#### PROBLEM TO SOLVE
Lines from the line with "sendmail function) and" to the line with "Permission is hereby" in the entries below, and only those, must be output exactly, with both ends included.

#### MATERIAL SUPPLIED

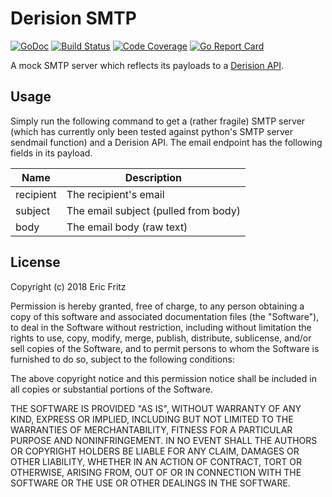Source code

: # Derision SMTP

[![GoDoc](https://godoc.org/github.com/efritz/derision-smtp?status.svg)](https://godoc.org/github.com/efritz/derision-smtp)
[![Build Status](https://secure.travis-ci.org/efritz/derision-smtp.png)](http://travis-ci.org/efritz/derision-smtp)
[![Code Coverage](http://codecov.io/github/efritz/derision-smtp/coverage.svg?branch=master)](http://codecov.io/github/efritz/derision-smtp?branch=master)
[![Go Report Card](https://goreportcard.com/badge/github.com/efritz/derision-smtp)](https://goreportcard.com/report/github.com/efritz/derision-smtp)

A mock SMTP server which reflects its payloads to a [Derision API](http://github.com/efritz/derision).

## Usage

Simply run the following command to get a (rather fragile) SMTP server
(which has currently only been tested against python's SMTP server
sendmail function) and a Derision API. The email endpoint has the following
fields in its payload.


| Name         | Description |
| ------------ | ----------- |
| recipient    | The recipient's email |
| subject      | The email subject (pulled from body) |
| body		   | The email body (raw text) |

## License

Copyright (c) 2018 Eric Fritz

Permission is hereby granted, free of charge, to any person obtaining a copy
of this software and associated documentation files (the "Software"), to deal
in the Software without restriction, including without limitation the rights
to use, copy, modify, merge, publish, distribute, sublicense, and/or sell
copies of the Software, and to permit persons to whom the Software is
furnished to do so, subject to the following conditions:

The above copyright notice and this permission notice shall be included in
all copies or substantial portions of the Software.

THE SOFTWARE IS PROVIDED "AS IS", WITHOUT WARRANTY OF ANY KIND, EXPRESS OR
IMPLIED, INCLUDING BUT NOT LIMITED TO THE WARRANTIES OF MERCHANTABILITY,
FITNESS FOR A PARTICULAR PURPOSE AND NONINFRINGEMENT. IN NO EVENT SHALL THE
AUTHORS OR COPYRIGHT HOLDERS BE LIABLE FOR ANY CLAIM, DAMAGES OR OTHER
LIABILITY, WHETHER IN AN ACTION OF CONTRACT, TORT OR OTHERWISE, ARISING FROM,
OUT OF OR IN CONNECTION WITH THE SOFTWARE OR THE USE OR OTHER DEALINGS IN
THE SOFTWARE.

#### TASK RESULT
sendmail function) and a Derision API. The email endpoint has the following
fields in its payload.


| Name         | Description |
| ------------ | ----------- |
| recipient    | The recipient's email |
| subject      | The email subject (pulled from body) |
| body		   | The email body (raw text) |

## License

Copyright (c) 2018 Eric Fritz

Permission is hereby granted, free of charge, to any person obtaining a copy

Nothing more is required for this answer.